Material supplied:
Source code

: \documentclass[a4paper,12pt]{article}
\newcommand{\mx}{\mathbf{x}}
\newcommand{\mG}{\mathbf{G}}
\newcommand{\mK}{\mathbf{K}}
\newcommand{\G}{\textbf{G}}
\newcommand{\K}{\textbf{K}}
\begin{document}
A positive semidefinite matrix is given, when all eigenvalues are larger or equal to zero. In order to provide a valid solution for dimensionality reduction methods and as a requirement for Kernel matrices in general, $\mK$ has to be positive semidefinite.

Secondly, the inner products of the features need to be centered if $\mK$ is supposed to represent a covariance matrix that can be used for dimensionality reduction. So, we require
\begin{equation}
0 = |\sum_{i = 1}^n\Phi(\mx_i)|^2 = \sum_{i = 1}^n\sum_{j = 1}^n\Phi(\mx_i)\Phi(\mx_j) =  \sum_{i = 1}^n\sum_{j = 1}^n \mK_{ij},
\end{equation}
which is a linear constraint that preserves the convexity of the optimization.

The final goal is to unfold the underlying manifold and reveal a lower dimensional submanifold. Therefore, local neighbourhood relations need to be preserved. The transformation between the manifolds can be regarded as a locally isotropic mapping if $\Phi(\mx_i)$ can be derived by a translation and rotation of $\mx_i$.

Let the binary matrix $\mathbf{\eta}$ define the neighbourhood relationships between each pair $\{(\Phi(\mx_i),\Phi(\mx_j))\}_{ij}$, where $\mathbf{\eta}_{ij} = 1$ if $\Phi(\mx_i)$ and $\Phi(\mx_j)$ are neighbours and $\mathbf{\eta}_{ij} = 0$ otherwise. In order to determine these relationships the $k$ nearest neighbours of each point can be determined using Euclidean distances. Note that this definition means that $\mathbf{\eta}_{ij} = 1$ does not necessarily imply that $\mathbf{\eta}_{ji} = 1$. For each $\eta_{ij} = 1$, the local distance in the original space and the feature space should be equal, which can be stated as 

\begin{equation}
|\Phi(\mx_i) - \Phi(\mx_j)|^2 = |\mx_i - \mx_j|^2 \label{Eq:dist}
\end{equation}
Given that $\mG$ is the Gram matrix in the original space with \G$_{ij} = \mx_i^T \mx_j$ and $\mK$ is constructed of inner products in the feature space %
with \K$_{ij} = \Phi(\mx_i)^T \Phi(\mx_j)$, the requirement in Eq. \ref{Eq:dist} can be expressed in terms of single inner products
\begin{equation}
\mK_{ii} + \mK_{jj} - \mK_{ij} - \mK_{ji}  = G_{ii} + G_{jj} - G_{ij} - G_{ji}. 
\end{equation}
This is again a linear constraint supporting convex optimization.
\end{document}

* * *

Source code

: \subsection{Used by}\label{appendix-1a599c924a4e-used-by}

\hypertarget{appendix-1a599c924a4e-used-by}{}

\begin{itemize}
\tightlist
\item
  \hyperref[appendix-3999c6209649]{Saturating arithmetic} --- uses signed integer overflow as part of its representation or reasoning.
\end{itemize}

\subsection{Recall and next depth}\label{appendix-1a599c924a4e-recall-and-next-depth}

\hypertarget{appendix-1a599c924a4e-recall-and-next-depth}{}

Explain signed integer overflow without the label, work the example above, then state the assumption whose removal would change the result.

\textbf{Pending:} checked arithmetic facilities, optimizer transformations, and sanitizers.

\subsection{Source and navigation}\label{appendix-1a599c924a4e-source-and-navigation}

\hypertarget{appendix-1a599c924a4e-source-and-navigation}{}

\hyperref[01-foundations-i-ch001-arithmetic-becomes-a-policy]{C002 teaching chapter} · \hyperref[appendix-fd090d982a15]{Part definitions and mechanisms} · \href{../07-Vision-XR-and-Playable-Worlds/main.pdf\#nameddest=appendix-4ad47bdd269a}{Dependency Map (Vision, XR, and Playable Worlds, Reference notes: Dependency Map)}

...

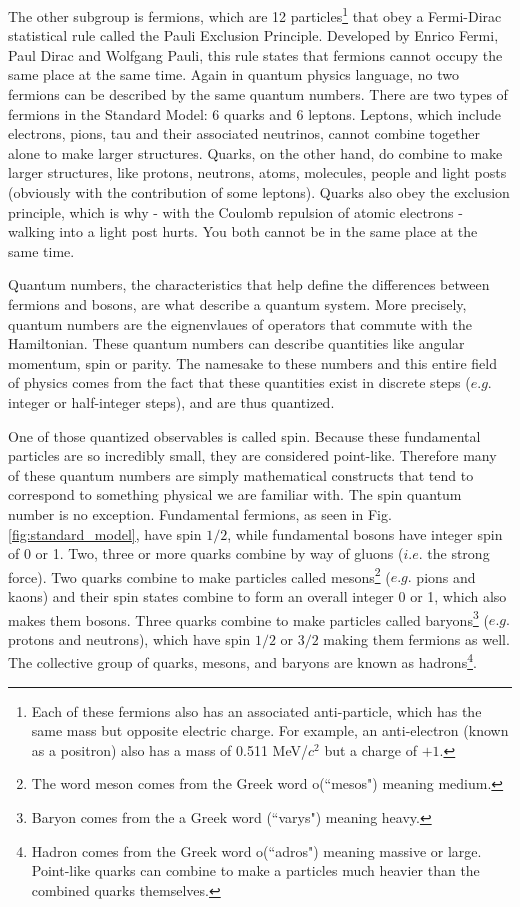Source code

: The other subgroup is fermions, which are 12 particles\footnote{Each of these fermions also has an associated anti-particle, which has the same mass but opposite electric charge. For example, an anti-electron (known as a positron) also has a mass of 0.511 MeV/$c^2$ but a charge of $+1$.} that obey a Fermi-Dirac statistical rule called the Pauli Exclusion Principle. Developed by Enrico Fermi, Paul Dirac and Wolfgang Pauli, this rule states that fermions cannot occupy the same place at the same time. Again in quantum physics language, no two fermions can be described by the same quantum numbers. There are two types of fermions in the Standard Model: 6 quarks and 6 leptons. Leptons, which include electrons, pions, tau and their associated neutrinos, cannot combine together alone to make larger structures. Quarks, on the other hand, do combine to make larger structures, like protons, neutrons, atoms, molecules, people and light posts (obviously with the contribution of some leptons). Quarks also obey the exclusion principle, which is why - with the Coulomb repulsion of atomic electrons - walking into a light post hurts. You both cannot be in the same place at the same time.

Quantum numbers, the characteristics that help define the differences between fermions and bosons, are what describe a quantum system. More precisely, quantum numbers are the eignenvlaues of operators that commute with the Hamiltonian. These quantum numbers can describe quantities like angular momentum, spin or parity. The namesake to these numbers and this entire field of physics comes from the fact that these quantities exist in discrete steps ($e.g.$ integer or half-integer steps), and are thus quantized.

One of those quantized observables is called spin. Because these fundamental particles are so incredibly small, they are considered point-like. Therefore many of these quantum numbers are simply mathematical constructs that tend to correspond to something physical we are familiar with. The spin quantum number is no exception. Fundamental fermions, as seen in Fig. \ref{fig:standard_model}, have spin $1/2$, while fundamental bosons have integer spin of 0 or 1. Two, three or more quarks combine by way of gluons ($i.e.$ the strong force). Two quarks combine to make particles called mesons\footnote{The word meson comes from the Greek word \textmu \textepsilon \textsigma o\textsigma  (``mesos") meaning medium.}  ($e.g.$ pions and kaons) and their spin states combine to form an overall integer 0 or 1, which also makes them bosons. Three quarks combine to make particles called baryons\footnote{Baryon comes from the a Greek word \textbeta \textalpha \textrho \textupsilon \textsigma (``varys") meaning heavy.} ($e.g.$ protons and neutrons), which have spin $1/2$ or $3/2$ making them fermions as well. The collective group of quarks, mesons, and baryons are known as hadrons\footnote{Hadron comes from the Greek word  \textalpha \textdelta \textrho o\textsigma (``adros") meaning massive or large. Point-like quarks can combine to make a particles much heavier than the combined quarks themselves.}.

Task to complete: Your answer should be the lines of the listing above between the line holding "Given that $\mG$" and the line holding "This is again", inclusive, restated word for word and alone.

Final answer:
Given that $\mG$ is the Gram matrix in the original space with \G$_{ij} = \mx_i^T \mx_j$ and $\mK$ is constructed of inner products in the feature space %
with \K$_{ij} = \Phi(\mx_i)^T \Phi(\mx_j)$, the requirement in Eq. \ref{Eq:dist} can be expressed in terms of single inner products
\begin{equation}
\mK_{ii} + \mK_{jj} - \mK_{ij} - \mK_{ji}  = G_{ii} + G_{jj} - G_{ij} - G_{ji}. 
\end{equation}
This is again a linear constraint supporting convex optimization.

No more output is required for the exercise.